June 29, 2007


DC Deputy Mayor for Education Victor Reinoso was on the hot seat this week, as he appeared before the DC City Council considering his confirmation to the post.

As expected, council members were interested in how the mayor’s school reform plan was plagiarized from a Charlotte-Mecklenburg document. Interestingly, Reinoso took full responsibility, but refused to say whether he’s the one who actually did the cutting and pasting.

Plagiarism is a concept taught to DC’s 8th graders. According to the DC school district’s academic standards (note my preceding attribution to the source and the link to it, as well as the important quotation marks (“) used subsequently to indicate a direct citation from said source): “Understand the concept of plagiarism and how (or why) to avoid it; understand rules for paraphrasing, summarizing, and quoting, as well as conventions for incorporating information from Internet-based sources in particular.” In DC schools and academia generally, plagiarism is a serious offense. Punishable even, perhaps, by expulsion. When perpetrated by city government officials, however, it gets you promoted to oversee the schools.

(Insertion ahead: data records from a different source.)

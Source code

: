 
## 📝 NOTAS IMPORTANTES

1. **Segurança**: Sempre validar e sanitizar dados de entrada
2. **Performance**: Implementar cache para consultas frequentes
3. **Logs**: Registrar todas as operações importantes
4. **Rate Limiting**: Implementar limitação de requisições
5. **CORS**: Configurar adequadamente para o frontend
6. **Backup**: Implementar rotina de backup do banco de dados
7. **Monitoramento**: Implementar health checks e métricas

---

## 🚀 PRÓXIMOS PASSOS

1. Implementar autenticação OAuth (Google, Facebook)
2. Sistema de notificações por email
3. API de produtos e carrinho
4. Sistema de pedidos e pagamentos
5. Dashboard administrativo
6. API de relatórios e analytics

Also of interest, Reinoso recounted his experience as a volunteer in two of the District’s high schools teaching students how to apply for jobs and interview. Thus, the two highest ranking leaders in the DC public schools – Reinoso and Chancellor Michelle Rhee – are former city teachers. One can’t help but wonder if the school system they hope to improve would be in better shape today if they, and their similarly minded and able colleagues, had remained in the classroom to teach rather than leaving it for other opportunities before returning to lead it.